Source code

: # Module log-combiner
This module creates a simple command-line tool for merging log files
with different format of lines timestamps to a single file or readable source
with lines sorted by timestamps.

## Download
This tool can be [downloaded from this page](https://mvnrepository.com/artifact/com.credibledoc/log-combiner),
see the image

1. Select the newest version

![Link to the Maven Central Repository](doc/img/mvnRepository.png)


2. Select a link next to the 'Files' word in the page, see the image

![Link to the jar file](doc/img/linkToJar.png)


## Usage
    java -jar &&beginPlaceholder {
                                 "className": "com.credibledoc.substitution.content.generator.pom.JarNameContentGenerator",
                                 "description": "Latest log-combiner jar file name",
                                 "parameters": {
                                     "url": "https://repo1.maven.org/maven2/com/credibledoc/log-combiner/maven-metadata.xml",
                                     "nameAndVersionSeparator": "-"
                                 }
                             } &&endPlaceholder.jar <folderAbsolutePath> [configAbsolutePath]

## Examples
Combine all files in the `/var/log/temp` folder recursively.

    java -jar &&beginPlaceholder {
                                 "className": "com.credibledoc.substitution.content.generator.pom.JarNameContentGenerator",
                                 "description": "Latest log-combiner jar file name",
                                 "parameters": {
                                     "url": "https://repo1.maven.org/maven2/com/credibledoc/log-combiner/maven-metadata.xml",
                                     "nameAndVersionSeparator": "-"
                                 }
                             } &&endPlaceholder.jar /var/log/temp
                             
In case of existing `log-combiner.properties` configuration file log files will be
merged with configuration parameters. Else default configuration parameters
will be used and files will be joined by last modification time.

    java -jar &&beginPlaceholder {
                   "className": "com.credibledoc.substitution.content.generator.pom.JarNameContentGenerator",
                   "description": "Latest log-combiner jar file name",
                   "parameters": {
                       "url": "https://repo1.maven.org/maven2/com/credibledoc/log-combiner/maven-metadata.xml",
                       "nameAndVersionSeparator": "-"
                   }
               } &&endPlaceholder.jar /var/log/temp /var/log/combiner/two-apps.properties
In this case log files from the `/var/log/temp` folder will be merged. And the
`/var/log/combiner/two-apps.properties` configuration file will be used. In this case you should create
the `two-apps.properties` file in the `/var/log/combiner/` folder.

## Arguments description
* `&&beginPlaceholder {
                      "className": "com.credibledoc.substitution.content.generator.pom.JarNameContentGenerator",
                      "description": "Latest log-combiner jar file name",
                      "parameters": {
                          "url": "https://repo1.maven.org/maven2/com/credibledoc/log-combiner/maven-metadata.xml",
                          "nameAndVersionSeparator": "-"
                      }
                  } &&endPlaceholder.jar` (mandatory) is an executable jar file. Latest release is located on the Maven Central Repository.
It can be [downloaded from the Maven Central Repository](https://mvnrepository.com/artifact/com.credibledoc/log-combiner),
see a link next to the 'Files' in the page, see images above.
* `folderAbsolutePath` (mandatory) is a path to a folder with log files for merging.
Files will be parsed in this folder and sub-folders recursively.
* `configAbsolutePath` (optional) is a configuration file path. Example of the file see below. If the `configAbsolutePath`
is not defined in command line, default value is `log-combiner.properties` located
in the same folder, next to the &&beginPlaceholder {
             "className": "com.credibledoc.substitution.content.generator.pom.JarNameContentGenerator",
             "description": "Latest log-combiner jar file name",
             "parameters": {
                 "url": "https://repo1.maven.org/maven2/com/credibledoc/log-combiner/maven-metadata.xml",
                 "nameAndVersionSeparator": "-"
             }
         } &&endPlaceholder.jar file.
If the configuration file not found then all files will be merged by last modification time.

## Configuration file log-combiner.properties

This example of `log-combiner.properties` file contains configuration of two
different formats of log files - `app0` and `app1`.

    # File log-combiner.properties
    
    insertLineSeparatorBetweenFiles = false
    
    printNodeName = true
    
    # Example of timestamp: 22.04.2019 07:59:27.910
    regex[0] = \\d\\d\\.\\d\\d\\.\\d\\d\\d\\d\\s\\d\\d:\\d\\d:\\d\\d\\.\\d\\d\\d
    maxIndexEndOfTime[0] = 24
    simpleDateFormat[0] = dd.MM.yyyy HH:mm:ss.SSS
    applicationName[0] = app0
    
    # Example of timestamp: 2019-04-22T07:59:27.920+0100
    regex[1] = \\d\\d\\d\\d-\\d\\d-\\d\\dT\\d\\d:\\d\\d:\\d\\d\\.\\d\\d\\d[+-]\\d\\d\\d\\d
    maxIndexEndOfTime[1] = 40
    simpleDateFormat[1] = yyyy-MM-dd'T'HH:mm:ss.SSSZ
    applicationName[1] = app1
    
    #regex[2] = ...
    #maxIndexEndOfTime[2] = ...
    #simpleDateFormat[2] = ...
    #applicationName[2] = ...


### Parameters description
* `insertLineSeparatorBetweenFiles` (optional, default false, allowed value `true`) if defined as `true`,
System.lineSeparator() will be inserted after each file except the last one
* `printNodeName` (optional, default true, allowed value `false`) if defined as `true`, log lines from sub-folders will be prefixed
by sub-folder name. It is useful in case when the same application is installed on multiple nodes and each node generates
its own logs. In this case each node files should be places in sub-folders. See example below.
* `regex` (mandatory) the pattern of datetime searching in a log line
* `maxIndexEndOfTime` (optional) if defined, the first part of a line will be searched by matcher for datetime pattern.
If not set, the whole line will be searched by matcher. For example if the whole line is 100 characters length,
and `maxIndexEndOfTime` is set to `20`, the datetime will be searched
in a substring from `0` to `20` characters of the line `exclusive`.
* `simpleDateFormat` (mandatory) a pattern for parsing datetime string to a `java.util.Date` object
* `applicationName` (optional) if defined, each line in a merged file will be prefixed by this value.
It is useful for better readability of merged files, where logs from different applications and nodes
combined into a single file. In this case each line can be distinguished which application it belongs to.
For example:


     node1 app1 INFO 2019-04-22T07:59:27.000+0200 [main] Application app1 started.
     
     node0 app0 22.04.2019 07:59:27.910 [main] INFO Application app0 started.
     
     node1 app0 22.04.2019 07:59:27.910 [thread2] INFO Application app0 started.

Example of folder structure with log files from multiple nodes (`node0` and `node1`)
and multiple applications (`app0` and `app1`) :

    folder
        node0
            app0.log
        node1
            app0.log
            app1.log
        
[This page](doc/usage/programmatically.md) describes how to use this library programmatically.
+ + + +
▸ **Directions for this task**:
With every line intact, reproduce the listing verbatim.

▸ **Response area**:
Source code

: # Module log-combiner
This module creates a simple command-line tool for merging log files
with different format of lines timestamps to a single file or readable source
with lines sorted by timestamps.

## Download
This tool can be [downloaded from this page](https://mvnrepository.com/artifact/com.credibledoc/log-combiner),
see the image

1. Select the newest version

![Link to the Maven Central Repository](doc/img/mvnRepository.png)


2. Select a link next to the 'Files' word in the page, see the image

![Link to the jar file](doc/img/linkToJar.png)


## Usage
    java -jar &&beginPlaceholder {
                                 "className": "com.credibledoc.substitution.content.generator.pom.JarNameContentGenerator",
                                 "description": "Latest log-combiner jar file name",
                                 "parameters": {
                                     "url": "https://repo1.maven.org/maven2/com/credibledoc/log-combiner/maven-metadata.xml",
                                     "nameAndVersionSeparator": "-"
                                 }
                             } &&endPlaceholder.jar <folderAbsolutePath> [configAbsolutePath]

## Examples
Combine all files in the `/var/log/temp` folder recursively.

    java -jar &&beginPlaceholder {
                                 "className": "com.credibledoc.substitution.content.generator.pom.JarNameContentGenerator",
                                 "description": "Latest log-combiner jar file name",
                                 "parameters": {
                                     "url": "https://repo1.maven.org/maven2/com/credibledoc/log-combiner/maven-metadata.xml",
                                     "nameAndVersionSeparator": "-"
                                 }
                             } &&endPlaceholder.jar /var/log/temp
                             
In case of existing `log-combiner.properties` configuration file log files will be
merged with configuration parameters. Else default configuration parameters
will be used and files will be joined by last modification time.

    java -jar &&beginPlaceholder {
                   "className": "com.credibledoc.substitution.content.generator.pom.JarNameContentGenerator",
                   "description": "Latest log-combiner jar file name",
                   "parameters": {
                       "url": "https://repo1.maven.org/maven2/com/credibledoc/log-combiner/maven-metadata.xml",
                       "nameAndVersionSeparator": "-"
                   }
               } &&endPlaceholder.jar /var/log/temp /var/log/combiner/two-apps.properties
In this case log files from the `/var/log/temp` folder will be merged. And the
`/var/log/combiner/two-apps.properties` configuration file will be used. In this case you should create
the `two-apps.properties` file in the `/var/log/combiner/` folder.

## Arguments description
* `&&beginPlaceholder {
                      "className": "com.credibledoc.substitution.content.generator.pom.JarNameContentGenerator",
                      "description": "Latest log-combiner jar file name",
                      "parameters": {
                          "url": "https://repo1.maven.org/maven2/com/credibledoc/log-combiner/maven-metadata.xml",
                          "nameAndVersionSeparator": "-"
                      }
                  } &&endPlaceholder.jar` (mandatory) is an executable jar file. Latest release is located on the Maven Central Repository.
It can be [downloaded from the Maven Central Repository](https://mvnrepository.com/artifact/com.credibledoc/log-combiner),
see a link next to the 'Files' in the page, see images above.
* `folderAbsolutePath` (mandatory) is a path to a folder with log files for merging.
Files will be parsed in this folder and sub-folders recursively.
* `configAbsolutePath` (optional) is a configuration file path. Example of the file see below. If the `configAbsolutePath`
is not defined in command line, default value is `log-combiner.properties` located
in the same folder, next to the &&beginPlaceholder {
             "className": "com.credibledoc.substitution.content.generator.pom.JarNameContentGenerator",
             "description": "Latest log-combiner jar file name",
             "parameters": {
                 "url": "https://repo1.maven.org/maven2/com/credibledoc/log-combiner/maven-metadata.xml",
                 "nameAndVersionSeparator": "-"
             }
         } &&endPlaceholder.jar file.
If the configuration file not found then all files will be merged by last modification time.

## Configuration file log-combiner.properties

This example of `log-combiner.properties` file contains configuration of two
different formats of log files - `app0` and `app1`.

    # File log-combiner.properties
    
    insertLineSeparatorBetweenFiles = false
    
    printNodeName = true
    
    # Example of timestamp: 22.04.2019 07:59:27.910
    regex[0] = \\d\\d\\.\\d\\d\\.\\d\\d\\d\\d\\s\\d\\d:\\d\\d:\\d\\d\\.\\d\\d\\d
    maxIndexEndOfTime[0] = 24
    simpleDateFormat[0] = dd.MM.yyyy HH:mm:ss.SSS
    applicationName[0] = app0
    
    # Example of timestamp: 2019-04-22T07:59:27.920+0100
    regex[1] = \\d\\d\\d\\d-\\d\\d-\\d\\dT\\d\\d:\\d\\d:\\d\\d\\.\\d\\d\\d[+-]\\d\\d\\d\\d
    maxIndexEndOfTime[1] = 40
    simpleDateFormat[1] = yyyy-MM-dd'T'HH:mm:ss.SSSZ
    applicationName[1] = app1
    
    #regex[2] = ...
    #maxIndexEndOfTime[2] = ...
    #simpleDateFormat[2] = ...
    #applicationName[2] = ...


### Parameters description
* `insertLineSeparatorBetweenFiles` (optional, default false, allowed value `true`) if defined as `true`,
System.lineSeparator() will be inserted after each file except the last one
* `printNodeName` (optional, default true, allowed value `false`) if defined as `true`, log lines from sub-folders will be prefixed
by sub-folder name. It is useful in case when the same application is installed on multiple nodes and each node generates
its own logs. In this case each node files should be places in sub-folders. See example below.
* `regex` (mandatory) the pattern of datetime searching in a log line
* `maxIndexEndOfTime` (optional) if defined, the first part of a line will be searched by matcher for datetime pattern.
If not set, the whole line will be searched by matcher. For example if the whole line is 100 characters length,
and `maxIndexEndOfTime` is set to `20`, the datetime will be searched
in a substring from `0` to `20` characters of the line `exclusive`.
* `simpleDateFormat` (mandatory) a pattern for parsing datetime string to a `java.util.Date` object
* `applicationName` (optional) if defined, each line in a merged file will be prefixed by this value.
It is useful for better readability of merged files, where logs from different applications and nodes
combined into a single file. In this case each line can be distinguished which application it belongs to.
For example:


     node1 app1 INFO 2019-04-22T07:59:27.000+0200 [main] Application app1 started.
     
     node0 app0 22.04.2019 07:59:27.910 [main] INFO Application app0 started.
     
     node1 app0 22.04.2019 07:59:27.910 [thread2] INFO Application app0 started.

Example of folder structure with log files from multiple nodes (`node0` and `node1`)
and multiple applications (`app0` and `app1`) :

    folder
        node0
            app0.log
        node1
            app0.log
            app1.log
        
[This page](doc/usage/programmatically.md) describes how to use this library programmatically.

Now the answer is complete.